On March 8, International Women’s Day, local women gathered at Huntsville’s Civic Square for a peaceful strike to highlight gender inequality. It was part of a global movement and international women’s strike – A Day Without a Woman – that followed the Women’s March on Washington.

One of the questions organizers Kathleen May and Sandra Smith encountered several times during the strike was, ‘Do we really need this movement here?’

“We have so many small business owners who are women, and we have a lot of agencies that support women through different needs,” said May. “In order to say we need feminism here and we need structural change here, we need to be able to answer that question. What more do we need (in Muskoka)? It’s going a bit bigger picture. Yes, you may have a really good job and you really like your female boss but are there changes that she’s not in control of that you would like to see in your place of work? And we talked a lot about what rape and abuse and violence look like in Muskoka. A lot of people had this idea that we were striking against the workplace, but we really opened the conversation up much more broad than that.”

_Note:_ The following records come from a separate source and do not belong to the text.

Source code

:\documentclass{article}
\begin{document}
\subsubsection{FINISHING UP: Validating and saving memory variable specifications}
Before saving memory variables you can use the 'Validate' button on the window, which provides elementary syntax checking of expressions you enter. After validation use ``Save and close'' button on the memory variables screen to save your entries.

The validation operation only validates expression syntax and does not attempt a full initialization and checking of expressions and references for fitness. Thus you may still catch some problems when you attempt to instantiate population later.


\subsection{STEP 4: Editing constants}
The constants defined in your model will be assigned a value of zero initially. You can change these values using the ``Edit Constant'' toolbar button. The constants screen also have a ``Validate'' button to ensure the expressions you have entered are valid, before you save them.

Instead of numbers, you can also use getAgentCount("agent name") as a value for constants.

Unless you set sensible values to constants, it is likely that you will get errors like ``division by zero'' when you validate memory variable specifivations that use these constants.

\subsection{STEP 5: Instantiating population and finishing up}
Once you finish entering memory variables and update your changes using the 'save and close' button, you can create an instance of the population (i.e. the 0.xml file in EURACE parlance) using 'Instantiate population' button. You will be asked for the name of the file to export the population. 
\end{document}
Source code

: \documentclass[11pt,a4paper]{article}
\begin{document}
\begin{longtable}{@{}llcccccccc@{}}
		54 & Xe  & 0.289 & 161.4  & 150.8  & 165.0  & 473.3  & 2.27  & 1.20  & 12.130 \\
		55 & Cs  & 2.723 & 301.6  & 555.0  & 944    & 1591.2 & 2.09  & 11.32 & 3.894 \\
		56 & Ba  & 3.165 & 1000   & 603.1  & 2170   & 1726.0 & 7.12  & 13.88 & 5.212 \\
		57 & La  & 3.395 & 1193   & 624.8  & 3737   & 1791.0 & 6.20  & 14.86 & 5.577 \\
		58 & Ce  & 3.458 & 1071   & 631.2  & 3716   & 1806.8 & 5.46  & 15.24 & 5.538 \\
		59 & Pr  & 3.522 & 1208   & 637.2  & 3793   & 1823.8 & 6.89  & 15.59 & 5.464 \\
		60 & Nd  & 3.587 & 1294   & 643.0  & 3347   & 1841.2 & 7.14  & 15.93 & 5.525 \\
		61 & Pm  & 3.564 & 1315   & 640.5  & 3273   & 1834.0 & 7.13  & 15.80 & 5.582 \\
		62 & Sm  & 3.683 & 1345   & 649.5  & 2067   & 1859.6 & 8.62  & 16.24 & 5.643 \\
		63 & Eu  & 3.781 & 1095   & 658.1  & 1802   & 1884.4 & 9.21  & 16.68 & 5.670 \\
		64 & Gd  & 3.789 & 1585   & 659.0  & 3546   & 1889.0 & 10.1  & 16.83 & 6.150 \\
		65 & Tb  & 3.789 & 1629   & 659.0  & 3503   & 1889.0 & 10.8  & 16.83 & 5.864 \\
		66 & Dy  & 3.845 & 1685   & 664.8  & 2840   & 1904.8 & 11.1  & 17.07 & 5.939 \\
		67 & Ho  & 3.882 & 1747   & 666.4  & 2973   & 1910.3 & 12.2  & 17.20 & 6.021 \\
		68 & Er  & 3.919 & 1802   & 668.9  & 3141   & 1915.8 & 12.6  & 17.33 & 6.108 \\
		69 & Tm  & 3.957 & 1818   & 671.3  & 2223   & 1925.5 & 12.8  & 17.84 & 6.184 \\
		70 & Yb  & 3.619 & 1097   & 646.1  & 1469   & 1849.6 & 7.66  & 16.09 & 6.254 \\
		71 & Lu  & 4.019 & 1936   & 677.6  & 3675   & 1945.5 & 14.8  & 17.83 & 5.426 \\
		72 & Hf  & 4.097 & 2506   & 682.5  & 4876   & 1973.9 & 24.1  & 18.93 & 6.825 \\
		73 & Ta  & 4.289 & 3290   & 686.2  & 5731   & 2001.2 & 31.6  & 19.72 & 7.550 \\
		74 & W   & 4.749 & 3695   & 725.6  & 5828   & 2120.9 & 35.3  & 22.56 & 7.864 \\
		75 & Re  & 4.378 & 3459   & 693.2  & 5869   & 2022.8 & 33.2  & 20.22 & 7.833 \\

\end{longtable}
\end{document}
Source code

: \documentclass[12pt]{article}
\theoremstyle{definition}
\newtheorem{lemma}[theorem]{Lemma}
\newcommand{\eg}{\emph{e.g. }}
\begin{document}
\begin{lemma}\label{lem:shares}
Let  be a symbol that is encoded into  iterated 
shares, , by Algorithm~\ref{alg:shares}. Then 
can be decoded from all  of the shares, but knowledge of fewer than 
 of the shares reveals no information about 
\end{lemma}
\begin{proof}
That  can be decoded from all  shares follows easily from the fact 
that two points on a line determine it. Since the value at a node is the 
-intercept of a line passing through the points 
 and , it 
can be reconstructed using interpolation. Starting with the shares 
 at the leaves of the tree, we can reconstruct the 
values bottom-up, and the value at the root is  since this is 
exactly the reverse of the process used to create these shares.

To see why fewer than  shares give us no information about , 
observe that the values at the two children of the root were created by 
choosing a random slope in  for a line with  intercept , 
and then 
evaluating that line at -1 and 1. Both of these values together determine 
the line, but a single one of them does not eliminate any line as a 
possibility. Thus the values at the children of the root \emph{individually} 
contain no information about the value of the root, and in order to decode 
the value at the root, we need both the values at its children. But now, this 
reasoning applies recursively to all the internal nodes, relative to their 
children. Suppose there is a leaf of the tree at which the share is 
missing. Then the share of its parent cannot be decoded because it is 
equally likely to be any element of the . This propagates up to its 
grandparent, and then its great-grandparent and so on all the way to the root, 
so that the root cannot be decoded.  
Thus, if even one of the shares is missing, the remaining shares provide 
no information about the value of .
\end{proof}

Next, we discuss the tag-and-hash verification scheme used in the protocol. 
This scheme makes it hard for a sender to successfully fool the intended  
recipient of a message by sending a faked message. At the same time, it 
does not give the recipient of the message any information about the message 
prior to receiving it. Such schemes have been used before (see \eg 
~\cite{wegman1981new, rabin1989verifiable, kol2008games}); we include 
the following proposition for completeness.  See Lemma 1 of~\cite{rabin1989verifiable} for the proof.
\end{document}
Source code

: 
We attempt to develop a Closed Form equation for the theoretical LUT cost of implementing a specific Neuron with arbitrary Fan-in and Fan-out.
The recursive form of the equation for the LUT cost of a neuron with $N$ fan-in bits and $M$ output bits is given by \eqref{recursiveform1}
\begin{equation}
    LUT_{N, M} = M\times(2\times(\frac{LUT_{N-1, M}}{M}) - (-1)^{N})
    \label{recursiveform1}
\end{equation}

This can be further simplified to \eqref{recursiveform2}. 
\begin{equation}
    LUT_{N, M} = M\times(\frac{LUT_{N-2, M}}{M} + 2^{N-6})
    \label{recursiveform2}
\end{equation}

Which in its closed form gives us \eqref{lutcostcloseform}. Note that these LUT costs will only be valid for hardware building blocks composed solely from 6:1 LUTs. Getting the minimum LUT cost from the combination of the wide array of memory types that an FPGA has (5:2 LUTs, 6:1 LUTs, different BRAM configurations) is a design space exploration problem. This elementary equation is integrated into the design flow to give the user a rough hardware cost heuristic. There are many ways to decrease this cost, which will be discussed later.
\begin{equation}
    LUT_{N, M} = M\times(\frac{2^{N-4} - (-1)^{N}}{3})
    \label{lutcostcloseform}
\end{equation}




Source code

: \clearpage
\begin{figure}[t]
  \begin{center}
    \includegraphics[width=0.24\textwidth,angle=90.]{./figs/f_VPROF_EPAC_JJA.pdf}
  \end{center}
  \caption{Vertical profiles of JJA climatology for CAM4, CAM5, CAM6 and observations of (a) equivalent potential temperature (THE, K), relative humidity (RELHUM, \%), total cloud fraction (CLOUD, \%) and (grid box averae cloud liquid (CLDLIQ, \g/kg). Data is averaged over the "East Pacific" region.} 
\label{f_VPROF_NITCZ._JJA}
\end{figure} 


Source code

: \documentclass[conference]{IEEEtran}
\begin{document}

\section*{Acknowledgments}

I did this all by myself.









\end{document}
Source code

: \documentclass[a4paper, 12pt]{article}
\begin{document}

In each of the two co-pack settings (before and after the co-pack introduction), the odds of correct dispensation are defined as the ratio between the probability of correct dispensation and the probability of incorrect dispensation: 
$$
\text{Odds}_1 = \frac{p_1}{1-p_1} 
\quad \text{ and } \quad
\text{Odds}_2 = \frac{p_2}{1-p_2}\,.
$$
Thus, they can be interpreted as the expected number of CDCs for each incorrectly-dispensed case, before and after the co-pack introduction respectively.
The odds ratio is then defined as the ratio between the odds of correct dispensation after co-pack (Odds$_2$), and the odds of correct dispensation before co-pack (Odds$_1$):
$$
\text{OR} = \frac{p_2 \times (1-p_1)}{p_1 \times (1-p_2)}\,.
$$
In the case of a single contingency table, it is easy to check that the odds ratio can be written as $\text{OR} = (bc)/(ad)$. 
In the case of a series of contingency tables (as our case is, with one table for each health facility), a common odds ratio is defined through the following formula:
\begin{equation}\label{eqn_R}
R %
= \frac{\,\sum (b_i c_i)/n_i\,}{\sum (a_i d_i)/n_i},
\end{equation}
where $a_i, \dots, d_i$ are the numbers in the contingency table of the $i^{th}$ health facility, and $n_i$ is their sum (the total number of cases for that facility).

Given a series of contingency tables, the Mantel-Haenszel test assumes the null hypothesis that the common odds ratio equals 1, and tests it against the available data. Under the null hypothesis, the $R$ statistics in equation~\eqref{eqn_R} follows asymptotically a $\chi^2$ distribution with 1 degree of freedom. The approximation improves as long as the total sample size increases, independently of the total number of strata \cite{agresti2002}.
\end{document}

May said the strike was successful in that it got conversations started and helped organizers to see what women want in this community. “You just want women to talk – talk about what changes they would like to see, and what it could look like when we do make change. It didn’t occur to me that women maybe weren’t thinking about or didn’t have the information to be able to create that vision (for change).”

Kathleen May speaks at the Muskoka Women's Strike (Photo: Christina Hutt)
Kathleen May speaks at the Muskoka Women’s Strike (Photo: Christina Hutt)

She cited the Philadelphia model as another community’s positive method for helping rape victims (which May discussed in an earlier commentary on Doppler – see the link below). “A lot of times I think women just don’t know things are different in another place in a positive way. You can reveal that and they can realize we can have that here, too.”

As a result of the questions and conversations at the strike, May and Smith have created a new collective, Action Muskoka, as a “hub for action, not just things we are doing, but anything else going on that aligns with a particular ethos and then we can cross promote other things that are happening in the community. We are going to continue to do actions and they may be feminist, or they may be environmental; it could be trying to implement structural change or change in bylaws that impact women, or it could be reactive.” A Facebook page will be up soon. In the meantime, anyone with questions can email actionmuskoka@gmail.com.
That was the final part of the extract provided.